There are two general methods of supplying a building with water, one known as the "direct supply" system, and the other as the "indirect" or "tank" system.

In the direct system each fixture is connected with the supply pipe and is under the same pressure as the street main, unless a reducing valve is introduced. This system is not always desirable, as the street pressure in many places is likely to vary, especially where the water is pumped into the mains. A variable pressure is injurious to the fixtures, causing them to leak much sooner than if subjected to a steady pressure. Where the pressure in the street main exceeds 40 pounds per square inch, a reducing valve should be used if the direct system is to be employed.

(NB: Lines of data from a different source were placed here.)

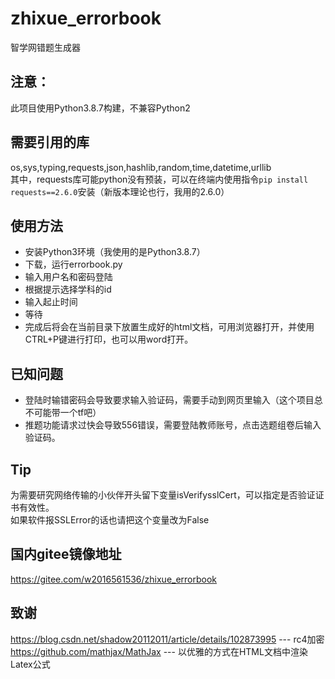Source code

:# zhixue_errorbook
智学网错题生成器  
 
## 注意：  
此项目使用Python3.8.7构建，不兼容Python2  

## 需要引用的库  
  os,sys,typing,requests,json,hashlib,random,time,datetime,urllib  
 其中，requests库可能python没有预装，可以在终端内使用指令`pip install requests==2.6.0`安装（新版本理论也行，我用的2.6.0）  

## 使用方法    
* 安装Python3环境（我使用的是Python3.8.7）  
* 下载，运行errorbook.py  
* 输入用户名和密码登陆  
* 根据提示选择学科的id  
* 输入起止时间  
* 等待  
* 完成后将会在当前目录下放置生成好的html文档，可用浏览器打开，并使用CTRL+P键进行打印，也可以用word打开。  
  
## 已知问题  
* 登陆时输错密码会导致要求输入验证码，需要手动到网页里输入（这个项目总不可能带一个tf吧）
* 推题功能请求过快会导致556错误，需要登陆教师账号，点击选题组卷后输入验证码。
  
## Tip  
为需要研究网络传输的小伙伴开头留下变量isVerifysslCert，可以指定是否验证证书有效性。  
如果软件报SSLError的话也请把这个变量改为False  

## 国内gitee镜像地址  
https://gitee.com/w2016561536/zhixue_errorbook
  
## 致谢  
https://blog.csdn.net/shadow20112011/article/details/102873995  ---   rc4加密   
https://github.com/mathjax/MathJax  ---  以优雅的方式在HTML文档中渲染Latex公式  
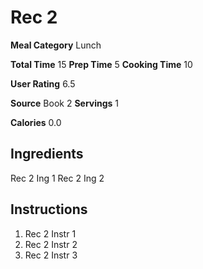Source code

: # Rec 2

**Meal Category** Lunch

**Total Time** 15
**Prep Time** 5
**Cooking Time** 10

**User Rating** 6.5

**Source** Book 2
**Servings** 1

**Calories** 0.0

## Ingredients

Rec 2 Ing 1
Rec 2 Ing 2

## Instructions

1) Rec 2 Instr 1
2) Rec 2 Instr 2
3) Rec 2 Instr 3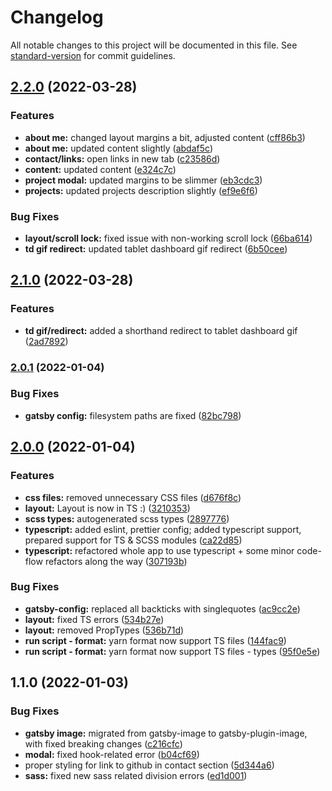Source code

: # Changelog

All notable changes to this project will be documented in this file. See [standard-version](https://github.com/conventional-changelog/standard-version) for commit guidelines.

## [2.2.0](https://github.com/szymonpulut/szymonpulut.github.io/compare/v2.1.0...v2.2.0) (2022-03-28)


### Features

* **about me:** changed layout margins a bit, adjusted content ([cff86b3](https://github.com/szymonpulut/szymonpulut.github.io/commit/cff86b3bdcc3e6a934ed0b2ed4fc0b5161138a5d))
* **about me:** updated content slightly ([abdaf5c](https://github.com/szymonpulut/szymonpulut.github.io/commit/abdaf5c24b0e33c717a2e0ab575914bac3c4222a))
* **contact/links:** open links in new tab ([c23586d](https://github.com/szymonpulut/szymonpulut.github.io/commit/c23586d1c812e26e217434425c923ab3ef315d6d))
* **content:** updated content ([e324c7c](https://github.com/szymonpulut/szymonpulut.github.io/commit/e324c7c23c922220583c7efe44299bce09f016d0))
* **project modal:** updated margins to be slimmer ([eb3cdc3](https://github.com/szymonpulut/szymonpulut.github.io/commit/eb3cdc3fae6262550c4da990f9a80ddf1632c10f))
* **projects:** updated projects description slightly ([ef9e6f6](https://github.com/szymonpulut/szymonpulut.github.io/commit/ef9e6f6bb59268126be06123ebe1210550b0e687))


### Bug Fixes

* **layout/scroll lock:** fixed issue with non-working scroll lock ([66ba614](https://github.com/szymonpulut/szymonpulut.github.io/commit/66ba6143379afb64e08521eb9b44b7ef3deb0b4c))
* **td gif redirect:** updated tablet dashboard gif redirect ([6b50cee](https://github.com/szymonpulut/szymonpulut.github.io/commit/6b50cee67a5dc1f7ff83ae13bae8058ccfca63fa))

## [2.1.0](https://github.com/szymonpulut/szymonpulut.github.io/compare/v2.0.1...v2.1.0) (2022-03-28)

### Features

- **td gif/redirect:** added a shorthand redirect to tablet dashboard gif ([2ad7892](https://github.com/szymonpulut/szymonpulut.github.io/commit/2ad7892c835a8d4e1ede0b347fd4d8175e96cfbe))

### [2.0.1](https://github.com/szymonpulut/szymonpulut.github.io/compare/v2.0.0...v2.0.1) (2022-01-04)

### Bug Fixes

- **gatsby config:** filesystem paths are fixed ([82bc798](https://github.com/szymonpulut/szymonpulut.github.io/commit/82bc798ecf14d6c3dd01d3ff9f9b4f3a73bd96c5))

## [2.0.0](https://github.com/szymonpulut/szymonpulut.github.io/compare/v1.1.0...v2.0.0) (2022-01-04)

### Features

- **css files:** removed unnecessary CSS files ([d676f8c](https://github.com/szymonpulut/szymonpulut.github.io/commit/d676f8c6c36161c542ada65af7e0447fc413e666))
- **layout:** Layout is now in TS :) ([3210353](https://github.com/szymonpulut/szymonpulut.github.io/commit/3210353aaaa03d75cc3cae0e81e7d51b3914df8f))
- **scss types:** autogenerated scss types ([2897776](https://github.com/szymonpulut/szymonpulut.github.io/commit/2897776e99749ebb1723411c6bbac39b20100ad3))
- **typescript:** added eslint, prettier config; added typescript support, prepared support for TS & SCSS modules ([ca22d85](https://github.com/szymonpulut/szymonpulut.github.io/commit/ca22d857120bbbb8029ac9cd4bb700396e77db59))
- **typescript:** refactored whole app to use typescript + some minor code-flow refactors along the way ([307193b](https://github.com/szymonpulut/szymonpulut.github.io/commit/307193bb24fff2d0be9fc53f1a3d0a19c811522b))

### Bug Fixes

- **gatsby-config:** replaced all backticks with singlequotes ([ac9cc2e](https://github.com/szymonpulut/szymonpulut.github.io/commit/ac9cc2e862182f8d0a45499069e7a90eb01607e7))
- **layout:** fixed TS errors ([534b27e](https://github.com/szymonpulut/szymonpulut.github.io/commit/534b27eb737b1d77ac9aed86efa0721b7e373e9f))
- **layout:** removed PropTypes ([536b71d](https://github.com/szymonpulut/szymonpulut.github.io/commit/536b71d07fbbed7b30a3cbb34aaf18b4081096aa))
- **run script - format:** yarn format now support TS files ([144fac9](https://github.com/szymonpulut/szymonpulut.github.io/commit/144fac91fcd0cb8f6a6fe2590357366c9a388584))
- **run script - format:** yarn format now support TS files - types ([95f0e5e](https://github.com/szymonpulut/szymonpulut.github.io/commit/95f0e5e80454caef97659762ed1cc4403e3282c1))

## 1.1.0 (2022-01-03)

### Bug Fixes

- **gatsby image:** migrated from gatsby-image to gatsby-plugin-image, with fixed breaking changes ([c216cfc](https://github.com/szymonpulut/szymonpulut.github.io/commit/c216cfc52357beac61e4f2cd1586942a8eeb6b7b))
- **modal:** fixed hook-related error ([b04cf69](https://github.com/szymonpulut/szymonpulut.github.io/commit/b04cf69a094849d52e35d91f2dde6a84cf862dbc))
- proper styling for link to github in contact section ([5d344a6](https://github.com/szymonpulut/szymonpulut.github.io/commit/5d344a6b817b917074dd0c94e2a53e5d6b50a1e4))
- **sass:** fixed new sass related division errors ([ed1d001](https://github.com/szymonpulut/szymonpulut.github.io/commit/ed1d001faed236152ff16f497358668462d32100))
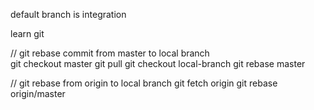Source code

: default branch is integration

learn git

// git rebase commit from master to local branch    
git checkout master
git pull
git checkout local-branch
git rebase master

// git rebase from origin to local branch
git fetch origin
git rebase origin/master


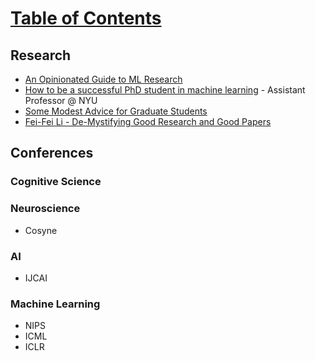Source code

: # [Table of Contents](/ML-Brain-Resources)

## Research
* [An Opinionated Guide to ML Research](http://joschu.net/blog/opinionated-guide-ml-research.html)
* [How to be a successful PhD student in machine learning](https://medium.com/@krzysztofgeras/a-personal-advice-on-how-to-be-a-successful-phd-student-in-machine-learning-279284e283c8) - Assistant Professor @ NYU
* [Some Modest Advice for Graduate Students](http://stearnslab.yale.edu/some-modest-advice-graduate-students)
* [Fei-Fei Li - De-Mystifying Good Research and Good Papers](https://bigaidream.gitbooks.io/tech-blog/content/2014/de-mystifying-good-research.html)

## Conferences

### Cognitive Science


### Neuroscience
* Cosyne

### AI
* IJCAI

### Machine Learning
* NIPS
* ICML
* ICLR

## Table VI. Capacity Of Cisterns, In Gallons, For Each 10 Inches In Depth

 Diameter in feet. Gallons. 2.0 19.5 2.5 30.5 3.0 44.6 3.5 60.0 4.0 78.3 4.5 99.1 5.0 122.4 5.5 148.1
 Diameter in feet. Gallons. 6.0 176.3 6.5 206.8 7.0 239.9 7.5 275.4 8.0 313.3 8.5 353.7 9.0 396.5 9.5 461.4
 Diameter in feet. Gallons. 10 489.6 11 592.4 12 705.0 13 827.4 14 959.6 15 1101.6 20 1958.4 25 3059.4

The following factors for changing a given quantity of water from one denomination to another will often be found useful:

Cubic feet X 62 1/2 = Pounds Pounds/ 62 1/2 = Cubic feet Gallons X 8.3 = Pounds Pounds/ 8.3 = Gallons Cubic feet X 7.48 = Gallons Gallons/ 7.48 = Cubic feet

For domestic purposes the indirect system is much better. In this case the connection with the street main is carried directly to a tank placed in the attic or at some point above the highest fixture, and all the water used in the house discharged into it. The supply of water is regulated by a ball-cock in the tank which shuts it off when a certain level is reached. All the plumbing fixtures are supplied from the tank, and are therefore under a constant pressure. This pressure depends upon the distance of the fixture below the tank. The pipes and fixtures in a house supplied with the tank system will last much longer and give much better results than if connected directly with the street main. The tank is also found useful for storage purposes in case of repairs to the street mains, which is often a matter of much inconvenience.

Fig. 7.

Fig. 7 shows the general arrangement of the cold-water pipes of an indirect supply system. On the right is shown the service pipe, which is carried directly from the street to the attic, and then connected with a ball-cock located inside the house tank. A supply pipe is taken from the bottom of the tank and carried downward through the building for supplying the various fixtures. A stopcock should be placed in the supply pipe for closing off the tank connections in case of repairs to the house-piping or fixtures.